Los toros son un tema serio si se entienden como uno de los últimos ritos que nos quedan en nuestra cultura. Los aficionados no vamos a las plazas a ver morir a los toros, sino que el rito finaliza con la muerte del toro. El rito representa la lucha desigual entre una fiera y un hombre, que tiene el arrojo suficiente para conseguir con unos engaños endebles relacionarse con él de una forma tan plástica y llena de emoción que puede elevarla a la categoría de arte. La inteligencia humana vence a la fiereza animal vistiéndose de arte. El torero es el héroe, que debe dar muerte al toro al que vence. Todos en la plaza queremos ser torero. Una corrida de toros sin muerte real sería otra cosa. Podría ser un espectáculo digno, incruento, incluso artístico pero no podría denominarse corrida de toros, le faltaría la última verdad: la de la posibilidad de la muerte auténtica de ambos protagonistas. Por esta verdad muchos nos sentimos arrastrados. El influjo e influencia sobre el espectador del rito taurino es intensísimo.

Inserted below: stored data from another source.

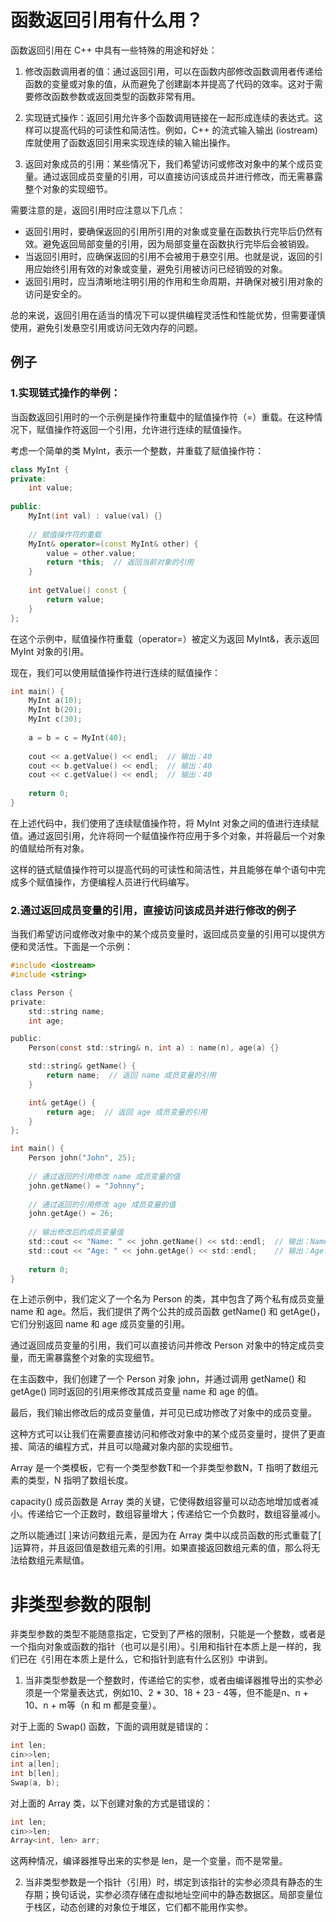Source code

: # 函数返回引用有什么用？

函数返回引用在 C++ 中具有一些特殊的用途和好处：

1. 修改函数调用者的值：通过返回引用，可以在函数内部修改函数调用者传递给函数的变量或对象的值，从而避免了创建副本并提高了代码的效率。这对于需要修改函数参数或返回类型的函数非常有用。

2. 实现链式操作：返回引用允许多个函数调用链接在一起形成连续的表达式。这样可以提高代码的可读性和简洁性。例如，C++ 的流式输入输出 (iostream) 库就使用了函数返回引用来实现连续的输入输出操作。

3. 返回对象成员的引用：某些情况下，我们希望访问或修改对象中的某个成员变量。通过返回成员变量的引用，可以直接访问该成员并进行修改，而无需暴露整个对象的实现细节。

需要注意的是，返回引用时应注意以下几点：

* 返回引用时，要确保返回的引用所引用的对象或变量在函数执行完毕后仍然有效。避免返回局部变量的引用，因为局部变量在函数执行完毕后会被销毁。
* 当返回引用时，应确保返回的引用不会被用于悬空引用。也就是说，返回的引用应始终引用有效的对象或变量，避免引用被访问已经销毁的对象。
* 返回引用时，应当清晰地注明引用的作用和生命周期，并确保对被引用对象的访问是安全的。

总的来说，返回引用在适当的情况下可以提供编程灵活性和性能优势，但需要谨慎使用，避免引发悬空引用或访问无效内存的问题。

## 例子


### 1.实现链式操作的举例：

当函数返回引用时的一个示例是操作符重载中的赋值操作符（=）重载。在这种情况下，赋值操作符返回一个引用，允许进行连续的赋值操作。

考虑一个简单的类 MyInt，表示一个整数，并重载了赋值操作符：

```c++
class MyInt {
private:
    int value;
    
public:
    MyInt(int val) : value(val) {}
    
    // 赋值操作符的重载
    MyInt& operator=(const MyInt& other) {
        value = other.value;
        return *this;  // 返回当前对象的引用
    }
    
    int getValue() const {
        return value;
    }
};
```

在这个示例中，赋值操作符重载（operator=）被定义为返回 MyInt&，表示返回 MyInt 对象的引用。

现在，我们可以使用赋值操作符进行连续的赋值操作：

```c++
int main() {
    MyInt a(10);
    MyInt b(20);
    MyInt c(30);
    
    a = b = c = MyInt(40);
    
    cout << a.getValue() << endl;  // 输出：40
    cout << b.getValue() << endl;  // 输出：40
    cout << c.getValue() << endl;  // 输出：40
    
    return 0;
}
```

在上述代码中，我们使用了连续赋值操作符，将 MyInt 对象之间的值进行连续赋值。通过返回引用，允许将同一个赋值操作符应用于多个对象，并将最后一个对象的值赋给所有对象。

这样的链式赋值操作符可以提高代码的可读性和简洁性，并且能够在单个语句中完成多个赋值操作，方便编程人员进行代码编写。

### 2.通过返回成员变量的引用，直接访问该成员并进行修改的例子

当我们希望访问或修改对象中的某个成员变量时，返回成员变量的引用可以提供方便和灵活性。下面是一个示例：

```c
#include <iostream>
#include <string>

class Person {
private:
    std::string name;
    int age;

public:
    Person(const std::string& n, int a) : name(n), age(a) {}

    std::string& getName() {
        return name;  // 返回 name 成员变量的引用
    }

    int& getAge() {
        return age;  // 返回 age 成员变量的引用
    }
};

int main() {
    Person john("John", 25);
    
    // 通过返回的引用修改 name 成员变量的值
    john.getName() = "Johnny";
    
    // 通过返回的引用修改 age 成员变量的值
    john.getAge() = 26;
    
    // 输出修改后的成员变量值
    std::cout << "Name: " << john.getName() << std::endl;  // 输出：Name: Johnny
    std::cout << "Age: " << john.getAge() << std::endl;    // 输出：Age: 26
    
    return 0;
}
```

在上述示例中，我们定义了一个名为 Person 的类，其中包含了两个私有成员变量 name 和 age。然后，我们提供了两个公共的成员函数 getName() 和 getAge()，它们分别返回 name 和 age 成员变量的引用。

通过返回成员变量的引用，我们可以直接访问并修改 Person 对象中的特定成员变量，而无需暴露整个对象的实现细节。

在主函数中，我们创建了一个 Person 对象 john，并通过调用 getName() 和 getAge() 同时返回的引用来修改其成员变量 name 和 age 的值。

最后，我们输出修改后的成员变量值，并可见已成功修改了对象中的成员变量。

这种方式可以让我们在需要直接访问和修改对象中的某个成员变量时，提供了更直接、简洁的编程方式，并且可以隐藏对象内部的实现细节。

Array 是一个类模板，它有一个类型参数T和一个非类型参数N，T 指明了数组元素的类型，N 指明了数组长度。

capacity() 成员函数是 Array 类的关键，它使得数组容量可以动态地增加或者减小。传递给它一个正数时，数组容量增大；传递给它一个负数时，数组容量减小。

之所以能通过[ ]来访问数组元素，是因为在 Array 类中以成员函数的形式重载了[ ]运算符，并且返回值是数组元素的引用。如果直接返回数组元素的值，那么将无法给数组元素赋值。

# 非类型参数的限制

非类型参数的类型不能随意指定，它受到了严格的限制，只能是一个整数，或者是一个指向对象或函数的指针（也可以是引用）。引用和指针在本质上是一样的，我们已在《引用在本质上是什么，它和指针到底有什么区别》中讲到。

1) 当非类型参数是一个整数时，传递给它的实参，或者由编译器推导出的实参必须是一个常量表达式，例如10、2 * 30、18 + 23 - 4等，但不能是n、n + 10、n + m等（n 和 m 都是变量）。

对于上面的 Swap() 函数，下面的调用就是错误的：

```c++
int len;
cin>>len;
int a[len];
int b[len];
Swap(a, b);
```

对上面的 Array 类，以下创建对象的方式是错误的：

```c++
int len;
cin>>len;
Array<int, len> arr;
```

这两种情况，编译器推导出来的实参是 len，是一个变量，而不是常量。

2) 当非类型参数是一个指针（引用）时，绑定到该指针的实参必须具有静态的生存期；换句话说，实参必须存储在虚拟地址空间中的静态数据区。局部变量位于栈区，动态创建的对象位于堆区，它们都不能用作实参。

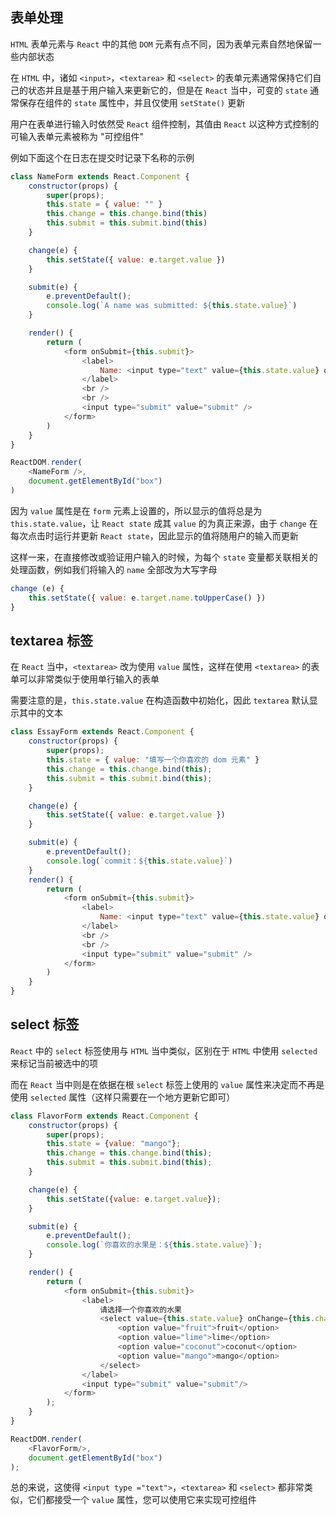 ## 表单处理

`HTML` 表单元素与 `React` 中的其他 `DOM` 元素有点不同，因为表单元素自然地保留一些内部状态

在 `HTML` 中，诸如 `<input>`，`<textarea>` 和 `<select>` 的表单元素通常保持它们自己的状态并且是基于用户输入来更新它的，但是在 `React` 当中，可变的 `state` 通常保存在组件的 `state` 属性中，并且仅使用 `setState()` 更新

用户在表单进行输入时依然受 `React` 组件控制，其值由 `React` 以这种方式控制的可输入表单元素被称为 "可控组件"

例如下面这个在日志在提交时记录下名称的示例

```js
class NameForm extends React.Component {
    constructor(props) {
        super(props);
        this.state = { value: "" }
        this.change = this.change.bind(this)
        this.submit = this.submit.bind(this)
    }

    change(e) {
        this.setState({ value: e.target.value })
    }

    submit(e) {
        e.preventDefault();
        console.log(`A name was submitted: ${this.state.value}`)
    }

    render() {
        return (
            <form onSubmit={this.submit}>
                <label>
                    Name: <input type="text" value={this.state.value} onChange={this.change} />
                </label>
                <br />
                <br />
                <input type="submit" value="submit" />
            </form>
        )
    }
}

ReactDOM.render(
    <NameForm />,
    document.getElementById("box")
)
```

因为 `value` 属性是在 `form` 元素上设置的，所以显示的值将总是为 `this.state.value`，让 `React state` 成其 `value` 的为真正来源，由于 `change` 在每次点击时运行并更新 `React state`，因此显示的值将随用户的输入而更新

这样一来，在直接修改或验证用户输入的时候，为每个 `state` 变量都关联相关的处理函数，例如我们将输入的 `name` 全部改为大写字母

```js
change (e) {
    this.setState({ value: e.target.name.toUpperCase() })
}
```

## textarea 标签

在 `React` 当中，`<textarea>` 改为使用 `value` 属性，这样在使用 `<textarea>` 的表单可以非常类似于使用单行输入的表单

需要注意的是，`this.state.value` 在构造函数中初始化，因此 `textarea` 默认显示其中的文本

```js
class EssayForm extends React.Component {
    constructor(props) {
        super(props);
        this.state = { value: "填写一个你喜欢的 dom 元素" }
        this.change = this.change.bind(this);
        this.submit = this.submit.bind(this);
    }

    change(e) {
        this.setState({ value: e.target.value })
    }

    submit(e) {
        e.preventDefault();
        console.log(`commit：${this.state.value}`)
    }
    render() {
        return (
            <form onSubmit={this.submit}>
                <label>
                    Name: <input type="text" value={this.state.value} onChange={this.change} />
                </label>
                <br />
                <br />
                <input type="submit" value="submit" />
            </form>
        )
    }
}
```


## select 标签

`React` 中的 `select` 标签使用与 `HTML` 当中类似，区别在于 `HTML` 中使用 `selected` 来标记当前被选中的项

而在 `React` 当中则是在依据在根 `select` 标签上使用的 `value` 属性来决定而不再是使用 `selected` 属性（这样只需要在一个地方更新它即可）

```js
class FlavorForm extends React.Component {
    constructor(props) {
        super(props);
        this.state = {value: "mango"};
        this.change = this.change.bind(this);
        this.submit = this.submit.bind(this);
    }

    change(e) {
        this.setState({value: e.target.value});
    }

    submit(e) {
        e.preventDefault();
        console.log(`你喜欢的水果是：${this.state.value}`);
    }

    render() {
        return (
            <form onSubmit={this.submit}>
                <label>
                    请选择一个你喜欢的水果
                    <select value={this.state.value} onChange={this.change}>
                        <option value="fruit">fruit</option>
                        <option value="lime">lime</option>
                        <option value="coconut">coconut</option>
                        <option value="mango">mango</option>
                    </select>
                </label>
                <input type="submit" value="submit"/>
            </form>
        );
    }
}

ReactDOM.render(
    <FlavorForm/>,
    document.getElementById("box")
);
```

总的来说，这使得 `<input type ="text">`，`<textarea>` 和 `<select>` 都非常类似，它们都接受一个 `value` 属性，您可以使用它来实现可控组件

Los enemigos del rito taurino no son sus detractores. Bien al contrario. Los toros pueden desaparecer si la verdad de su esencia se desnaturaliza por parte de los intervinientes en el rito. Si los toros son mermados en sus defensas, si la muerte que se le procura al toro es fruto de una mala técnica del diestro, si los toreros aspiran a ser domadores o gladiadores en vez de matadores de toros, si los aficionados se ponen de parte de la falsedad contada por muchos “juntaletras”, si los intereses económicos de los empresarios priman de una forma despiadada sobre la pureza del rito y si las autoridades no velan por la autenticidad del rito.
Los toros no piensan pero siguen dando en qué pensar.